At a media briefing with Andrew Denton last week, he asked invited journalists to sit in the interview chair alongside him to ask their questions.
Here is a summary of some of the Q&As from the press conference.
Will people compare your new show to Enough Rope?
That ABC show was 10 years ago. People are 10 years older and there have been 10 years of stuff that has happened. Our challenge is to ask questions of the guests they will respond to genuinely. Toward the end of Enough Rope we thought we had probably done as much as we could.
Do you ever find an audience daunting?
Always… every audience. There is not a single show I have ever made where I don’t think at some point during the day, “God, I wish I wasn’t here… why am I doing this for a living?” I am always nervous. What really helps me in a show is not just talking to the guests, but talking to the audience in between interviews. I love that interaction and you just don’t know what you are going to get.
What is different from 10 years ago is the age of social media. It is easy to be destabilised by that because it is a powerful echo chamber. My way of dealing with that is not participating in it myself, although the show will.
I have worked with some very, very talented people, including our top comedians, who have very skilfully used Twitter.
But I have also seen the cost of that for them and that is not my personal way of doing things.”
Life out of television
Television is a very exacting industry to work in. It’s professionally hard, it’s emotionally hard, it’s psychologically hard. Like most of the people I work with when I do it, I just throw everything at it. My decision to step back has always been a life decision.
I have always found when you do take time away you should just immerse yourself in something else. It is like a fallow field… you come back richer with a better crop.
I have enjoyed five years out of television.
Life back in television
I am now pushing into my late 50s and I’m really grateful to have a fantastic work opportunity and I’m taking it with both hands… and one slightly dodgy heart.
How do you deal with guests asking for restrictions on some questions?
Sometimes you can make a virtue out of that. One of our first guests on this series will be Robert Plant, who I have met before, and we were told one of his stipulations was he didn’t want to talk about Led Zeppelin or Jimmy Page. As it turned out he was fine about that. That made us think if he was not going to be comfortable about that, how do we get him into a space where he is comfortable.
How is your health?
I had surprise heart bypass surgery… it was definitely a surprise to me. As bad news goes it was the best news I could have had because essentially I am largely heart attack-proof for another 10-15 years.
I was told I could be very moody afterwards and maybe really struggle. To my delight and surprise I didn’t have a moment’s mood.
How similar will interview be to Enough Rope, which was loved by many?
The core of the show is the same – to try to have a great conversation with interesting people. I find the thought that many people loved Enough Rope mildly terrifying. With the new show we are starting from scratch and we have to earn people’s love all over again. People will be judging interview in many different ways – with the aid of social media, probably within seconds of the show starting.

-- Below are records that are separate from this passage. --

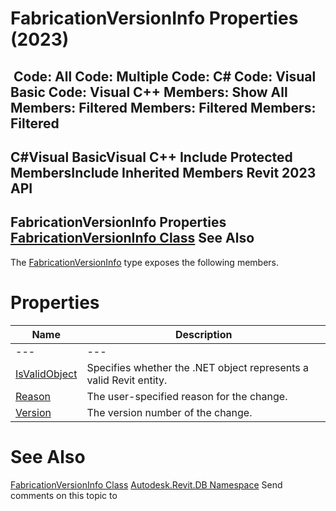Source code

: # FabricationVersionInfo Properties (2023)

﻿
 Code: All Code: Multiple Code: C# Code: Visual Basic Code: Visual C++  Members: Show All Members: Filtered Members: Filtered Members: Filtered   
---  
C#Visual BasicVisual C++
Include Protected MembersInclude Inherited Members
Revit 2023 API  
---  
FabricationVersionInfo Properties  
[FabricationVersionInfo Class](7889317e-5dc1-11c0-be1c-8526b50efaee.md "FabricationVersionInfo Class") See Also  
---  
The [FabricationVersionInfo](7889317e-5dc1-11c0-be1c-8526b50efaee.md "FabricationVersionInfo Class") type exposes the following members.
# Properties
| Name | Description |
| --- | --- |
| --- | --- | --- |
| [IsValidObject](b708b2a9-ccda-b218-df51-0cc666a674e8.md "IsValidObject Property") | Specifies whether the .NET object represents a valid Revit entity. |
| [Reason](f428d1e8-09e0-4d4e-0832-f1459c762a6e.md "Reason Property") | The user-specified reason for the change. |
| [Version](4b70dcc7-8e87-ac75-9803-f34276043372.md "Version Property") | The version number of the change. |

# See Also
[FabricationVersionInfo Class](7889317e-5dc1-11c0-be1c-8526b50efaee.md "FabricationVersionInfo Class")
[Autodesk.Revit.DB Namespace](87546ba7-461b-c646-cbb1-2cb8f5bff8b2.md "Autodesk.Revit.DB Namespace")
Send comments on this topic to 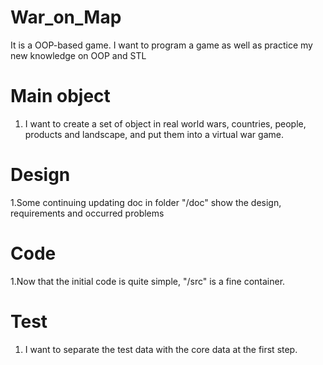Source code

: # War_on_Map
It is a OOP-based game. I want to program a game as well as practice my new knowledge on OOP and STL

# Main object
1. I want to create a set of object in real world wars, countries, people, products and landscape, and put
them into a virtual war game.

# Design
1.Some continuing updating doc in folder "/doc" show the design, requirements and occurred problems

# Code
1.Now that the initial code is quite simple, "/src" is a fine container.

# Test
1. I want to separate the test data with the core data at the first step.
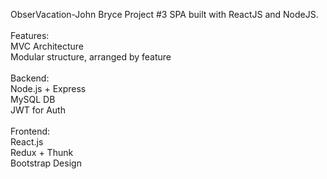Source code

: ObserVacation-John Bryce Project #3
SPA built with ReactJS and NodeJS.
<br>
<br>
Features:
<br>
MVC Architecture
<br>
Modular structure, arranged by feature
<br>
<br>
Backend:
<br>
Node.js + Express
<br>
MySQL DB
<br>
JWT for Auth
<br>
<br>
Frontend:
<br>
React.js
<br>
Redux + Thunk
<br>
Bootstrap Design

Who is on your bucket list you are yet to interview?
There are many on that list. One of them is Rupert Murdoch – one of the most fascinating individuals that has walked the planet in the last century.
I would say “yes” to Donald Trump, but he seems shy. [Laughs]
On a show like this you never know who is going to surprise you and sometimes it’s not the big names – it can be somebody quite unexpected.
Are you a good interviewer?
Sometimes… and sometimes not. Sometimes I push too hard and sometimes not hard enough.
On the pilots I have done so far there are none I would rate as a 10.
One of the criticisms I have garnered over the years, which always intrigues me, is that sometimes I am sycophantic toward my guests, which is about perception.
I always say that when you make a TV show you make three.
There is the one you intend to make, which is brilliant.
There is the one you do make, which can be anywhere from Enough Rope [a hit show] to Randling [not a hit show].
Then there is the third show, which is the one people see.